* **TASK STATEMENT**
Tally up the lines in the material where the word "same" appears, then give the total and nothing else.

▼

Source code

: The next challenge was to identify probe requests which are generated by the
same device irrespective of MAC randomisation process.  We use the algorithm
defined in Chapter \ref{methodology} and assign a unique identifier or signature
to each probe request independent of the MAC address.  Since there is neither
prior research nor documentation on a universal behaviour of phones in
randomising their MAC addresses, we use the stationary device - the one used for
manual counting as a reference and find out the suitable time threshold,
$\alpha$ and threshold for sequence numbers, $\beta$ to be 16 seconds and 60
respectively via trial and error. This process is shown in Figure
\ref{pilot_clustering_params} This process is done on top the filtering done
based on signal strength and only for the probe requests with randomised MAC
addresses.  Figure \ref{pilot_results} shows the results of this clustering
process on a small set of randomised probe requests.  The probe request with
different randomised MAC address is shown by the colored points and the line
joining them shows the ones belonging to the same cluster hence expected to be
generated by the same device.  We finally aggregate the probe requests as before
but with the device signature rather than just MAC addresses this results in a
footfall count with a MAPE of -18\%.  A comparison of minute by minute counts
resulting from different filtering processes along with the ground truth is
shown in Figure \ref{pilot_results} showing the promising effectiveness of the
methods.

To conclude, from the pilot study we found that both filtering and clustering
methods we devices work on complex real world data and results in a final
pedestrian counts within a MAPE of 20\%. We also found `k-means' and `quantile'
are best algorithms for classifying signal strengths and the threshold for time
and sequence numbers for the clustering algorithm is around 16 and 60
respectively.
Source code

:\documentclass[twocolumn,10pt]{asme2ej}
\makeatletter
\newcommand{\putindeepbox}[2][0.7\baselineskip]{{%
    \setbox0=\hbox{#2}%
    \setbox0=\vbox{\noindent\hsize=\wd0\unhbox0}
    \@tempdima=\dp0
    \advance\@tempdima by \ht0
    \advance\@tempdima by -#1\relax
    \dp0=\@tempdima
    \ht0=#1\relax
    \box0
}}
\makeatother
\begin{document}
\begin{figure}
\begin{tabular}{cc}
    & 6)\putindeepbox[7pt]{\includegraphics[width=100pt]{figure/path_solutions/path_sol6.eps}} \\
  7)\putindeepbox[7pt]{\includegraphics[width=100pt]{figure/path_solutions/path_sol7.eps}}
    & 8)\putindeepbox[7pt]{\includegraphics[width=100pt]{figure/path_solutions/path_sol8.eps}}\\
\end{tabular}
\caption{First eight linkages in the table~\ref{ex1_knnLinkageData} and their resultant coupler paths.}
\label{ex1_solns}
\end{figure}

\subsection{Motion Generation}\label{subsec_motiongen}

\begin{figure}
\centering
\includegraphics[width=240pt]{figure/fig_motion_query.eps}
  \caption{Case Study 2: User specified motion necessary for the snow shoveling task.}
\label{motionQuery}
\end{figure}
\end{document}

▲

* **RESPONSE AREA**
3